Dataset items:

******************************

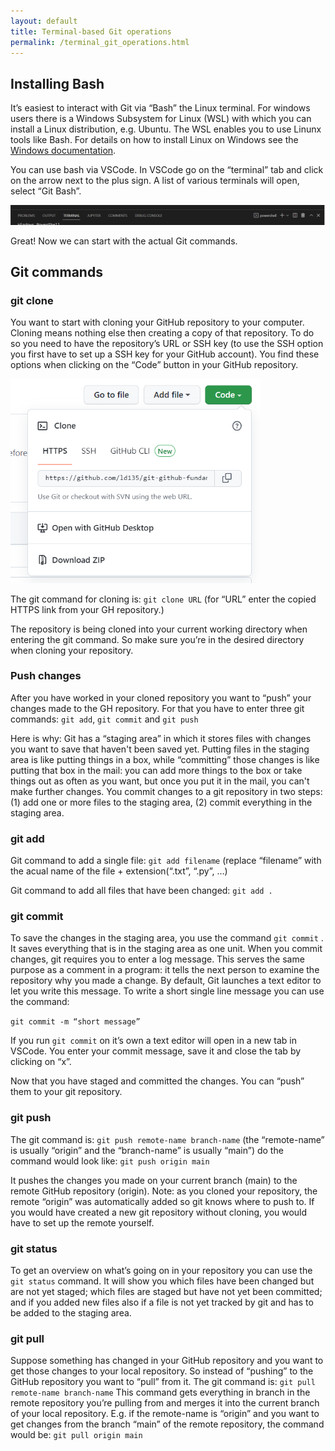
 ```yaml
---
layout: default
title: Terminal-based Git operations
permalink: /terminal_git_operations.html
---
```

## Installing Bash

It’s easiest to interact with Git via “Bash” the Linux terminal. For windows users there is a Windows Subsystem for Linux (WSL) with which you can install a Linux distribution, e.g. Ubuntu. The WSL enables you to use Linunx tools like Bash. For details on how to install Linux on Windows see the [Windows documentation](https://docs.microsoft.com/en-us/windows/wsl/install).

You can use bash via VSCode. In VSCode go on the “terminal” tab and click on the arrow next to the plus sign. A list of various terminals will open, select “Git Bash”.


![terminal.PNG](..\assets\images\terminal.PNG)

Great! Now we can start with the actual Git commands.

## Git commands

### git clone

You want to start with cloning your GitHub repository to your computer. Cloning means nothing else then creating a copy of that repository. To do so you need to have the repository’s URL or SSH key (to use the SSH option you first have to set up a SSH key for your GitHub account). You find these options when clicking on the “Code” button in your GitHub repository. 

<img src="assets\images\code.PNG" width= 400px>

The git command for cloning is: `git clone URL` (for “URL” enter the copied HTTPS link from your GH repository.)

The repository is being cloned into your current working directory when entering the git command. So make sure you’re in the desired directory when cloning your repository.

### Push changes

After you have worked in your cloned repository you want to “push” your changes made to the GH repository. For that you have to enter three git commands: `git add`, `git commit` and `git push` 

Here is why: Git has a “staging area” in which it stores files with changes you want to save that haven't been saved yet. Putting files in the staging area is like putting things in a box, while “committing” those changes is like putting that box in the mail: you can add more things to the box or take things out as often as you want, but once you put it in the mail, you can't make further changes. You commit changes to a git repository in two steps: (1) add one or more files to the staging area, (2) commit everything in the staging area.

### git add

Git command to add a single file: `git add filename` (replace “filename” with the acual name of the file + extension(“.txt”, “.py”, …)

Git command to add all files that have been changed: `git add .` 

### git commit

To save the changes in the staging area, you use the command `git commit` . It saves everything that is in the staging area as one unit. When you commit changes, git requires you to enter a log message. This serves the same purpose as a comment in a program: it tells the next person to examine the repository why you made a change. By default, Git launches a text editor to let you write this message. To write a short single line message you can use the command:

`git commit -m “short message”` 

If you run `git commit` on it’s own a text editor will open in a new tab in VSCode. You enter your commit message, save it and close the tab by clicking on “x”.

Now that you have staged and committed the changes. You can “push” them to your git repository. 

### git push

The git command is: `git push remote-name branch-name` (the “remote-name” is usually “origin” and the “branch-name” is usually “main”) do the command would look like: `git push origin main`

It pushes the changes you made on your current branch (main) to the remote GitHub repository (origin). Note: as you cloned your repository, the remote “origin” was automatically added so git knows where to push to. If you would have created a new git repository without cloning, you would have to set up the remote yourself.

### git status

To get an overview on what’s going on in your repository you can use the `git status` command. It will show you which files have been changed but are not yet staged; which files are staged but have not yet been committed; and if you added new files also if a file is not yet tracked by git and has to be added to the staging area.

### git pull

Suppose something has changed in your GitHub repository and you want to get those changes to your local repository. So instead of “pushing” to the GitHub repository you want to “pull” from it. The git command is: `git pull remote-name branch-name` This command gets everything in branch in the remote repository you’re pulling from and merges it into the current branch of your local repository. E.g. if the remote-name is “origin” and you want to get changes from the branch “main” of the remote repository, the command would be: `git pull origin main`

******************************

Reproduce exactly the lines of the entries above from the first through the line with "## Installing Bash", both included; pictures should not be reproduced.

 ```yaml
---
layout: default
title: Terminal-based Git operations
permalink: /terminal_git_operations.html
---
```

## Installing Bash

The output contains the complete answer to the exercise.